Personal information
- Date of birth: 16 September 1990 (age 34)
- Place of birth: Vitovlje, SFR Yugoslavia
- Height: 1.81 m (5 ft 11 in)
- Position(s): Midfielder

Youth career
- 0000–2009: Gorica

Senior career*
- Years: Team / Apps / (Gls)
- 2008–2014: Gorica / 79 / (6)
- 2009–2010: → Brda (loan) / 11 / (3)
- 2014–2015: Parma / 0 / (0)
- 2014–2015: → Gorica (loan) / 31 / (5)
- 2015–2019: Domžale / 94 / (14)
- 2019–2020: Çaykur Rizespor / 26 / (0)
- 2020–2022: Gaziantep / 41 / (1)
- Total:  / 282 / (29)

International career
- 2009: Slovenia U19 / 1 / (0)
- 2017–2019: Slovenia B / 3 / (0)
- 2017–2021: Slovenia / 13 / (0)

= Amedej Vetrih =

Slovenian footballer

Amedej Vetrih (born 16 September 1990) is a Slovenian retired professional footballer who played as a midfielder.

==Club career==
Vetrih was signed by Italian club Parma in a two-year deal in summer 2014 from Gorica. He immediately returned to Nova Gorica in a temporary deal.

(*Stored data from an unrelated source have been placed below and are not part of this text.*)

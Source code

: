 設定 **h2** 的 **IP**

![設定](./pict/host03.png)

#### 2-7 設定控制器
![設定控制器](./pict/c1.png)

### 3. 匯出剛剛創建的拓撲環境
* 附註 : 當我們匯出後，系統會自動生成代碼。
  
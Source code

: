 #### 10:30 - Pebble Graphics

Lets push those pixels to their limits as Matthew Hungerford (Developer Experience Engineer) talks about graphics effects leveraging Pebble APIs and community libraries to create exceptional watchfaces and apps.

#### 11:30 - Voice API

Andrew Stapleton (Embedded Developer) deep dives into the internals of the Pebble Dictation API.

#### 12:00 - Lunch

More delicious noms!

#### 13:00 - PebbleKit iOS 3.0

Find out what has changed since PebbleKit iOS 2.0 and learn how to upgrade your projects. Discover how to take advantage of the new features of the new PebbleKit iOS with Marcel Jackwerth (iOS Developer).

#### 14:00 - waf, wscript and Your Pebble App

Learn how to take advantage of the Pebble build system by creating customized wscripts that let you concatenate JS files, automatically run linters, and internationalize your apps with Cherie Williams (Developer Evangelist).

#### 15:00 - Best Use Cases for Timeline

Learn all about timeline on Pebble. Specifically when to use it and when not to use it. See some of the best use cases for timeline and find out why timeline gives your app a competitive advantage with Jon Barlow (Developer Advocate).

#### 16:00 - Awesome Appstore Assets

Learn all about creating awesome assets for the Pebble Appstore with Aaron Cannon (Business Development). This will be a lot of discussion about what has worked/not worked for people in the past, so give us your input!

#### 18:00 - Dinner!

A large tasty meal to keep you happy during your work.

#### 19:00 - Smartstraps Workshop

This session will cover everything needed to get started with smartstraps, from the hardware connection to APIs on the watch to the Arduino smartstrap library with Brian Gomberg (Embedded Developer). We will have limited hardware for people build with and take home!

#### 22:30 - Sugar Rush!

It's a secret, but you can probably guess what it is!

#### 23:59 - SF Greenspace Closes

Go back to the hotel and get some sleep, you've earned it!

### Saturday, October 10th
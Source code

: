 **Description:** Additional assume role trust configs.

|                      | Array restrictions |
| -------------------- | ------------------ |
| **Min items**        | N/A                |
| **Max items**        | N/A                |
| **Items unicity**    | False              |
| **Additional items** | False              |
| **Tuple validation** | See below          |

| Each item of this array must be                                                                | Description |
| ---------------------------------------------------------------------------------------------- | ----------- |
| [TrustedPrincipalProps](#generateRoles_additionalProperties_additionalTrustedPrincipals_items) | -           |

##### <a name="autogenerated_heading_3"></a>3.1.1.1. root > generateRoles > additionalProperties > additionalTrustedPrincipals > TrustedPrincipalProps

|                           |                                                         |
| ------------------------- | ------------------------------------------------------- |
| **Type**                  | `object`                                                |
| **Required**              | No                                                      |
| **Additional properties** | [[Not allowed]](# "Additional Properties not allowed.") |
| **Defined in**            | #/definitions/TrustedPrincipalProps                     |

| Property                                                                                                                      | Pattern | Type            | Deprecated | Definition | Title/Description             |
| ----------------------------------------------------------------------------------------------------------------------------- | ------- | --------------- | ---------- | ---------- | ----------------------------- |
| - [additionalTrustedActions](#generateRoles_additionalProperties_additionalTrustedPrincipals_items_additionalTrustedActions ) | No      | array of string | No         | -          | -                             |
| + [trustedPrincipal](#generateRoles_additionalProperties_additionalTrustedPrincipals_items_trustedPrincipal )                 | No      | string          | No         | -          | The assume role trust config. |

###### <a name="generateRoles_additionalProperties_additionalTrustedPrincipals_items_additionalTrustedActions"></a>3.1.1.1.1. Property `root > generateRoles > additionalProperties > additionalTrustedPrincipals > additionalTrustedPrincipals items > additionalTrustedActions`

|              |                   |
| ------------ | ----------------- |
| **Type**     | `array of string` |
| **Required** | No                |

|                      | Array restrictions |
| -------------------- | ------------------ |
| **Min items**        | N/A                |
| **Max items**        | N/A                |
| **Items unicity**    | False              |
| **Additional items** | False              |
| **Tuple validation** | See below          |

On 25 June 2015, Vetrih became a free agent after the bankruptcy of Parma.

In summer 2015, Vetrih joined Domžale on a two-year deal.

==International career==
Vetrih made his debut for Slovenia on 1 September 2017 in a World Cup qualification match against Slovakia and earned a total of 13 caps, scoring no goals. His final international game was in March 2021 against Russia.